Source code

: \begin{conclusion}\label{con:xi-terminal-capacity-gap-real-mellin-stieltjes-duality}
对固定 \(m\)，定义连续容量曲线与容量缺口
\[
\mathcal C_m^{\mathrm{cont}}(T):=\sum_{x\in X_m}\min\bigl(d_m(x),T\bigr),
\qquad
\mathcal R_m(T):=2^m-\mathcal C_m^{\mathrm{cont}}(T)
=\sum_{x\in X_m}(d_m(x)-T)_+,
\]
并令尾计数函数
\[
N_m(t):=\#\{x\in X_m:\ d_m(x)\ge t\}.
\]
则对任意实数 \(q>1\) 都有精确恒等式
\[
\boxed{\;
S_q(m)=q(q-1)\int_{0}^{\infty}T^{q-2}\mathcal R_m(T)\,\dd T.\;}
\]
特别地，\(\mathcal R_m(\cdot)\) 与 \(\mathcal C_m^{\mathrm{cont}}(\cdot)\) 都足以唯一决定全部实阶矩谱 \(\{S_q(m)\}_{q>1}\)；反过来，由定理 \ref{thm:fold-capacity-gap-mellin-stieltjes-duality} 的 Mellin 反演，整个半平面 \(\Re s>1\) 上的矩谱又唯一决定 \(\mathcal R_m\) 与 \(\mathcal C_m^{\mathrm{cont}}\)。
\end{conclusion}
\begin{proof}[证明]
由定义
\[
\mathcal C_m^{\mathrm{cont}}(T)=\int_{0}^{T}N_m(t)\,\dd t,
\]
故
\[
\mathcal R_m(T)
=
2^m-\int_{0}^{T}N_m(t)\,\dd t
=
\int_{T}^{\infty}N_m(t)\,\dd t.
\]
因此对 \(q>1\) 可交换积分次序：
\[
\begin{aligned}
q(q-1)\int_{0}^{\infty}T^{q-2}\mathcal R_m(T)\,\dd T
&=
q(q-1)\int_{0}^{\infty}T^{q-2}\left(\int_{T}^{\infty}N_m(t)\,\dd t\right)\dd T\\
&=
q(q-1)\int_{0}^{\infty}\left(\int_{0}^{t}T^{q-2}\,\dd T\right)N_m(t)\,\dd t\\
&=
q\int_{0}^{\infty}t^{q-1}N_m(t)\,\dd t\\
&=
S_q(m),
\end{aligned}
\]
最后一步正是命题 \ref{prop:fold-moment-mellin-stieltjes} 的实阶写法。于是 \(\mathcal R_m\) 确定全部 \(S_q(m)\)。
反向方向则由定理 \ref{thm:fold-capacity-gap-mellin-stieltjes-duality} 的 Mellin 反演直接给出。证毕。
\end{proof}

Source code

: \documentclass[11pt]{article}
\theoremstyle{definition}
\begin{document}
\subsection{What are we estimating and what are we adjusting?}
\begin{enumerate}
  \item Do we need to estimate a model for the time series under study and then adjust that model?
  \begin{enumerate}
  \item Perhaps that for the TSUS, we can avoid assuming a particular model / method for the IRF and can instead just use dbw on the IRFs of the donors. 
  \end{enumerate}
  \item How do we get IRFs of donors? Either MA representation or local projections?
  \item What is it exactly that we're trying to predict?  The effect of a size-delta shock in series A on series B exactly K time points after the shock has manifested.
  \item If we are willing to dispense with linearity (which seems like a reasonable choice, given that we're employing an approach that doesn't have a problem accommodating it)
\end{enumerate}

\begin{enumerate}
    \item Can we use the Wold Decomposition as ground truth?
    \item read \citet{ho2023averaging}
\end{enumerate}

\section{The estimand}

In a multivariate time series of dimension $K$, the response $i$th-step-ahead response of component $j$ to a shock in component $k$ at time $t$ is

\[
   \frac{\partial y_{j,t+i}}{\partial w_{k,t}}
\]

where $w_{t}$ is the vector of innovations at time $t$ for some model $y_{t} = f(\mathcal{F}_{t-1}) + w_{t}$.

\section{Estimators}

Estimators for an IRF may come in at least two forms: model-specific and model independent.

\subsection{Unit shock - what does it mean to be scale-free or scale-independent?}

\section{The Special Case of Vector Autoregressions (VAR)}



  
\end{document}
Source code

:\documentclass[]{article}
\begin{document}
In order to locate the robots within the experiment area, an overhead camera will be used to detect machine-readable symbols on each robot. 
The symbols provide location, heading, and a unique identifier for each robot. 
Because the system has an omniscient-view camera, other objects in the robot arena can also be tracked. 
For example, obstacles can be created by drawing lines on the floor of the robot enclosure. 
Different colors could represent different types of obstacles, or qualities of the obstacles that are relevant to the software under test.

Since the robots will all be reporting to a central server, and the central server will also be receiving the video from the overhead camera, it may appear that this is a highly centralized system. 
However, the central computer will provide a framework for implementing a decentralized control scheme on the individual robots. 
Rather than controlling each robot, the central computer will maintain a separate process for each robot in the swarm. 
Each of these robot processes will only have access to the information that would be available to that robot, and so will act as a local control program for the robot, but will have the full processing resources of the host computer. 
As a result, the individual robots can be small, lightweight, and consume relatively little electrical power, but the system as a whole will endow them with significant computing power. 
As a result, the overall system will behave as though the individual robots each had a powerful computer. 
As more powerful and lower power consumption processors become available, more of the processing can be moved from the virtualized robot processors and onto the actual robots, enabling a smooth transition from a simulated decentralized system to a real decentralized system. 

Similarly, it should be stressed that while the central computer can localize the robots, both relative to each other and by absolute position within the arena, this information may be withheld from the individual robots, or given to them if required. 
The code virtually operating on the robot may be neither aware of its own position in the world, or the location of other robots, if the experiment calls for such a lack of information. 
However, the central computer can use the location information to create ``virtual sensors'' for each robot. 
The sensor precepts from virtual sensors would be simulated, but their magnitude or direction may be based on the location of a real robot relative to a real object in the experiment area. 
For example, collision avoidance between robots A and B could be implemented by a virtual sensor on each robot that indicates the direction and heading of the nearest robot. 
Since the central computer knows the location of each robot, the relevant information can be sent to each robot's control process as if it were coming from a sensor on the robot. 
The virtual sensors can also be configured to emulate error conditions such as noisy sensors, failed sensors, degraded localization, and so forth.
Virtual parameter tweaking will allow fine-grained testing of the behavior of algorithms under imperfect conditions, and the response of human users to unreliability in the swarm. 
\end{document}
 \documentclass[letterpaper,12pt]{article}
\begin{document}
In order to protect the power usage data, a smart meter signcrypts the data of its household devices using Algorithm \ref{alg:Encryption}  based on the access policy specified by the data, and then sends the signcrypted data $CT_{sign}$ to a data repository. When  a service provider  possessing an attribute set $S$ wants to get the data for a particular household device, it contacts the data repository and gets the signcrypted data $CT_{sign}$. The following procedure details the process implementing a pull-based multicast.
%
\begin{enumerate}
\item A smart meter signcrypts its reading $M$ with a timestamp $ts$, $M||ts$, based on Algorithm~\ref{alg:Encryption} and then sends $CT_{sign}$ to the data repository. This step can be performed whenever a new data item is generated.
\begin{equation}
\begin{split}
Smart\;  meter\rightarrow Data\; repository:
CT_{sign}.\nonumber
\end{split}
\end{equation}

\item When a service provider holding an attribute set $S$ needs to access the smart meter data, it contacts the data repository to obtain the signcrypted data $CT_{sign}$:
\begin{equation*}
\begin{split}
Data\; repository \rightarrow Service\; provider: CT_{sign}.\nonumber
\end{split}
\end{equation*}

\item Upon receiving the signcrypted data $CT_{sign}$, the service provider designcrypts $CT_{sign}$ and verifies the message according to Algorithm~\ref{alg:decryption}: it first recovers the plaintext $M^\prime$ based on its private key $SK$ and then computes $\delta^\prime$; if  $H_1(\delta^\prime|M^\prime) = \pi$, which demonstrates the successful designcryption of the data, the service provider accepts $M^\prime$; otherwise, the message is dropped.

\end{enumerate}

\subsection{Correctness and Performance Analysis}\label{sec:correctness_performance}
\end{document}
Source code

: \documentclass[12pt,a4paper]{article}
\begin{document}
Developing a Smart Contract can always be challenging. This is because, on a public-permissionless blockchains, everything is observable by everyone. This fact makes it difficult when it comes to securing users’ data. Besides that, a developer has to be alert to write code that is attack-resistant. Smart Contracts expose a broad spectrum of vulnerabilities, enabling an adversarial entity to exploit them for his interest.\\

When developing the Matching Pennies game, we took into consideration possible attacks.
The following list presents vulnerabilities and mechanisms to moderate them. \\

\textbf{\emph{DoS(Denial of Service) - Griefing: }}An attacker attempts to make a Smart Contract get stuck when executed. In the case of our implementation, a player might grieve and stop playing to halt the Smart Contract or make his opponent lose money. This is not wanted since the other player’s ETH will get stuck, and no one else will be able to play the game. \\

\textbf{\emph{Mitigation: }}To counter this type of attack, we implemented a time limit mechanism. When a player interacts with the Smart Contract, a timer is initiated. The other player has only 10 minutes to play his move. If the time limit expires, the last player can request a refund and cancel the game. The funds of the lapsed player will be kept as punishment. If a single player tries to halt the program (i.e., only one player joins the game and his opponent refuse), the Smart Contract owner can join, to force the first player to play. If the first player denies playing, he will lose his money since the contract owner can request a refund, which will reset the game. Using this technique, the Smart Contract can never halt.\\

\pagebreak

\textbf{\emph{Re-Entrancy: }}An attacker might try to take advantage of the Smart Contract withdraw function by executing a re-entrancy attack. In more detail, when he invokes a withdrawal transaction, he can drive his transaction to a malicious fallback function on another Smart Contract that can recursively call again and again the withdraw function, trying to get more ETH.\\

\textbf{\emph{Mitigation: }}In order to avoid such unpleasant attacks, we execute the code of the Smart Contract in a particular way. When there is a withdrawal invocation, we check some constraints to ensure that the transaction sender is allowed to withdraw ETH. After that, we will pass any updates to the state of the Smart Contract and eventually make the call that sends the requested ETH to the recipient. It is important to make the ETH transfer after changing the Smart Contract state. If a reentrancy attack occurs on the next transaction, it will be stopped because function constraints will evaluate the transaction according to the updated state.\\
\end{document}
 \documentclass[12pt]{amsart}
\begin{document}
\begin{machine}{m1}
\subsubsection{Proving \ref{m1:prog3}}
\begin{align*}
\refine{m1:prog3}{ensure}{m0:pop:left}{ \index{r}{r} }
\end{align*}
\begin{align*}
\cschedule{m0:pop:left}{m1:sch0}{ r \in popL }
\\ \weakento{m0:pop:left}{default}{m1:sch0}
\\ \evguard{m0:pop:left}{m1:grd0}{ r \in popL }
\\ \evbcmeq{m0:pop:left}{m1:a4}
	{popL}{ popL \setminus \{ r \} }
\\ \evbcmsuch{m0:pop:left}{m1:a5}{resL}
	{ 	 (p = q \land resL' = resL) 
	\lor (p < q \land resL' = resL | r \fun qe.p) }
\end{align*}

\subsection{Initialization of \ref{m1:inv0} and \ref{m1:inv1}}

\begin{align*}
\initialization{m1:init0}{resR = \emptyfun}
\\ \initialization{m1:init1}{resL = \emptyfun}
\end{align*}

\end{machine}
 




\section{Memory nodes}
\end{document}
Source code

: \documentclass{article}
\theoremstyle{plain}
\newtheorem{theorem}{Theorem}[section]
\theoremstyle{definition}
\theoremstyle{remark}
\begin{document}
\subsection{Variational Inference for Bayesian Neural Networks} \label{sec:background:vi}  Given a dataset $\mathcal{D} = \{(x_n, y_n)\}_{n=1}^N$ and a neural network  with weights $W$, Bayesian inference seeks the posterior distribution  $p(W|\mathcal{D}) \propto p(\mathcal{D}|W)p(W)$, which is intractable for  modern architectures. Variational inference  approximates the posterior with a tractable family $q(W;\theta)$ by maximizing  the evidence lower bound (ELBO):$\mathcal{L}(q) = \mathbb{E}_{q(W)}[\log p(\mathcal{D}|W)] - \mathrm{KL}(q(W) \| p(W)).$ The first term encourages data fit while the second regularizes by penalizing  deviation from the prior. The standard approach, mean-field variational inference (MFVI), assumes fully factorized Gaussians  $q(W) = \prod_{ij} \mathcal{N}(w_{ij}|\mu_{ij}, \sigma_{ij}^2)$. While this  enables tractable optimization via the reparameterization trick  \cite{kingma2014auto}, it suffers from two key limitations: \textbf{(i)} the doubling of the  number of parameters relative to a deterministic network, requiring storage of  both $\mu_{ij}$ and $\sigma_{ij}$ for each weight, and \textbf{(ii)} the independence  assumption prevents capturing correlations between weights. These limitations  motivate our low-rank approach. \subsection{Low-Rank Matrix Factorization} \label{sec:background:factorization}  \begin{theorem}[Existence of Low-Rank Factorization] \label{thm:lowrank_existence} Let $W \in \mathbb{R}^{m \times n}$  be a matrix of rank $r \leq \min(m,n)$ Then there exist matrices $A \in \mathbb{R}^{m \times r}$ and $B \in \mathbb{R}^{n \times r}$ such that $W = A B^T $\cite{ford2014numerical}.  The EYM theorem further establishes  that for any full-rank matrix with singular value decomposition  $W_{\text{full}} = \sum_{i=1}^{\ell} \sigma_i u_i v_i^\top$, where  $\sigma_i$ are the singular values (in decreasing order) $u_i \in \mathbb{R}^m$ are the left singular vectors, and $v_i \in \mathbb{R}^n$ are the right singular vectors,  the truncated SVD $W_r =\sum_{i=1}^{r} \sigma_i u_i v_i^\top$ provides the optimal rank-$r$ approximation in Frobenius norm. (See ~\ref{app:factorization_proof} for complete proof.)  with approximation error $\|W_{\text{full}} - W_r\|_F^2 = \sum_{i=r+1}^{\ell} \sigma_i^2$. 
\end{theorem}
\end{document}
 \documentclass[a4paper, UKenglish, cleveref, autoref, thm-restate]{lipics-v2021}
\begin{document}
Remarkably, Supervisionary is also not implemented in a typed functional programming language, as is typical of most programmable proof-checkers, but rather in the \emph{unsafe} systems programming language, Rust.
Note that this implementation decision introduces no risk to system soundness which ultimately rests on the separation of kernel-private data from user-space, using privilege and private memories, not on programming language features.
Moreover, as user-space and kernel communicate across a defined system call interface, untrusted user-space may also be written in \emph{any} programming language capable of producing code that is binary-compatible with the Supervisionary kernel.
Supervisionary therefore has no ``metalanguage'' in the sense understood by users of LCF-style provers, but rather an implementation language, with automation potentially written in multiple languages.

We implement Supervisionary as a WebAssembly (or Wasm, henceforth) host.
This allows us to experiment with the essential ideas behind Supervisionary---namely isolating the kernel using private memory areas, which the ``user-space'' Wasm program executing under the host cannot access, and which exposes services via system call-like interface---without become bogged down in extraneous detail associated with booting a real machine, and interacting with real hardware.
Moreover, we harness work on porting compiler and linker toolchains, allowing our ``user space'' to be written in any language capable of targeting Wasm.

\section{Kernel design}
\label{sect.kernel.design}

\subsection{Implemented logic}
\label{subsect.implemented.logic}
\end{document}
::::
Look through the entries above; find each line with the word "fold" and copy it.

Solution for this exercise:
特别地，\(\mathcal R_m(\cdot)\) 与 \(\mathcal C_m^{\mathrm{cont}}(\cdot)\) 都足以唯一决定全部实阶矩谱 \(\{S_q(m)\}_{q>1}\)；反过来，由定理 \ref{thm:fold-capacity-gap-mellin-stieltjes-duality} 的 Mellin 反演，整个半平面 \(\Re s>1\) 上的矩谱又唯一决定 \(\mathcal R_m\) 与 \(\mathcal C_m^{\mathrm{cont}}\)。
最后一步正是命题 \ref{prop:fold-moment-mellin-stieltjes} 的实阶写法。于是 \(\mathcal R_m\) 确定全部 \(S_q(m)\)。
反向方向则由定理 \ref{thm:fold-capacity-gap-mellin-stieltjes-duality} 的 Mellin 反演直接给出。证毕。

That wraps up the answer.